D’autres recherches situent également le phénomène dans une perspective économique, mais cette fois en faisant appel au modèle néoclassique (Sjaastad, 1962; Myers, 1972; Todaro, 1976). Plutôt que de considérer la mobilité des étudiants du Tiers-Monde comme le fruit de l’exploitation et du maintien des inégalités inhérents au fonctionnement du système capitaliste, ils empruntent une approche individualiste afin de montrer que le départ à l’étranger et la décision de rester au pays d’accueil ou de rentrer chez soi au terme des études est le résultat d’un calcul rationnel de la part des individus. Ainsi, le phénomène de la mobilité internationale des étudiants des pays du Sud apparaît moins engendré par l’inégal développement des structures éducatives et des marchés du travail que par un calcul rationnel des coûts et des bénéfices de la part des individus et de leur famille. Si, contrairement à l’approche structuraliste adoptée dans les études précédentes, ces recherches ont l’avantage de tenir compte des intentions et des comportements des acteurs sociaux, elles sous-estiment grandement les cadres contraignants dans lesquels ils se trouvent. En plus, en abordant le phénomène en termes essentiellement économiques, elles négligent ses dimensions politiques, sociales, culturelles et identitaires.

C’est pour palier à ces insuffisances que d’autres chercheurs ont étudié les migrations pour études en tenant compte à la fois des représentations des étudiants et des conditions structurelles dans lesquelles ils évoluent (Lakshmana, 1979; Diambomba, 1989). Lee (1966), lorsqu’il propose de comprendre les causes des migrations du Tiers-Monde, montre qu’entre les facteurs attractifs et répulsifs propres aux contextes structurels des pays de départ et d’arrivée interviennent des facteurs intermédiaires (distance, coûts, etc.) et des facteurs personnels (tels que les représentations de l’étranger et le sentiment d’appartenance au pays d’origine). L’importante étude comparative réalisée par Glaser et Habers (1978) entre divers pays et diverses populations, pour sa part, appuie ses analyses des causes de départ, de retour et de non-retour sur une multitude d’aspects subjectifs (motivations de départ et de retour, capacités d’adaptation, etc.) et objectifs (classe sociale d’origine, contextes salariaux, etc.). Ces études montrent la complexité du phénomène de la mobilité étudiante internationale et la nécessité, afin de bien le comprendre, de le saisir dans ses multiples dimensions.
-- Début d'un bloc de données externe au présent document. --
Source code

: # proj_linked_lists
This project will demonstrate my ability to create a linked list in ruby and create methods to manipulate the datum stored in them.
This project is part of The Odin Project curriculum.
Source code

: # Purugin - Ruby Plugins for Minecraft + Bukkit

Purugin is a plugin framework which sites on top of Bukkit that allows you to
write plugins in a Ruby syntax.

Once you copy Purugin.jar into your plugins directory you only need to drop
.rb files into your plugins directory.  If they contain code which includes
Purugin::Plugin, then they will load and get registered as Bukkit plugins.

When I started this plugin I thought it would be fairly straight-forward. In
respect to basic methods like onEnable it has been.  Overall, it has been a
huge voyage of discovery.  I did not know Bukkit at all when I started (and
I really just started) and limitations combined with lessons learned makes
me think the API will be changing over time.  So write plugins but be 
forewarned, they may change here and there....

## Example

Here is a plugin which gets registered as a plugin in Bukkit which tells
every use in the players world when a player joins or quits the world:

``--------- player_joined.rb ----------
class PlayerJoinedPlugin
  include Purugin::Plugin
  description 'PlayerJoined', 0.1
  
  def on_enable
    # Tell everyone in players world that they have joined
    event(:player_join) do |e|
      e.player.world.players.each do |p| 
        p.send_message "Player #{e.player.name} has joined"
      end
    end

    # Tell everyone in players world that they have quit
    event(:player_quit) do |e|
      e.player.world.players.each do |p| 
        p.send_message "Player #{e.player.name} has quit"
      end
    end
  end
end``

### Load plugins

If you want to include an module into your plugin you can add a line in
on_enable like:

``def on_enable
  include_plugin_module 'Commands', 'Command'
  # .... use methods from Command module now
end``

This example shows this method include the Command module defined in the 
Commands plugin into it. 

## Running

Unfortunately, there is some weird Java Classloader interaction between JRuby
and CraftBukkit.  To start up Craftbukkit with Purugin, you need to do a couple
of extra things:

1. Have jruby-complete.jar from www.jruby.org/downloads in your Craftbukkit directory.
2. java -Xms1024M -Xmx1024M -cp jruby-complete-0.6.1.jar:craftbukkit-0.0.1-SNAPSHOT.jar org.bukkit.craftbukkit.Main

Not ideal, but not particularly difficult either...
Aux perspectives en termes de fuite des compétences se sont ajoutées, au cours des années 80, des études sur les conditions d’accueil et d’adaptation des étudiants ainsi que des recherches sur les effets d’apprentissage d’un séjour à l’étranger. Bien que ces questions n’étaient pas absentes des problématiques antérieures, et bien qu’elles n’évacuent pas les préoccupations engendrées par l’exode des cerveaux, la nouveauté provient ici du fait que les chercheurs, dans la perspective d’une multiplication des programmes institutionnels d’échanges académiques internationaux, s’intéressent de plus en plus aux étudiants occidentaux 148 . Ces études plus récentes oscillent généralement entre une approche psychosociologique de l’adaptation interculturelle et des apprentissages (notamment linguistiques), et une approche institutionnelle et organisationnelle s’apparentant à des évaluations de programmes de mobilité (Teichler, 1996 : 339-340).

Parmi les recherches sur les conditions de séjour et d’adaptation, certaines partent du postulat que l’arrivée dans un contexte inconnu est en soi une expérience traumatisante et s’attachent donc à identifier les variables personnelles, interactionnelles et contextuelles susceptibles de faciliter ou de contrevenir à la réussite du séjour (Klineberg et Hull, 1979; Brown, 1986; Kim, 1988; Wiseman et al., 1989). Elles évoquent des facteurs comme les motivations de départ et le degré de préparation, la personnalité (anxiété, timidité, etc.), la quantité, la variété et la qualité des relations avec les indigènes une fois sur place, le niveau initial de connaissance de la langue, les expériences interculturelles antérieures, le degré de distance entre les cultures d’origine et d’accueil. D’autres refusent de concevoir le séjour d’études à l’étranger comme étant a priori traumatisant et montrent les compétences, notamment le rôle majeur joué par le « capital linguistique » et les compétences communicatives mises en œuvre par les jeunes afin de faciliter leur adaptation (Murphy-Lejeune, 1998). La majeure partie de ces études sont réalisées selon une approche psychosociale et accordent une part importante à la langue comme fondement du rapport interculturel. Bien qu’elles tiennent compte également des structures susceptibles de conduire à une bonne ou à une moins bonne adaptation à l’étranger, elles accordent la priorité à la dimension psychologique de l’expérience.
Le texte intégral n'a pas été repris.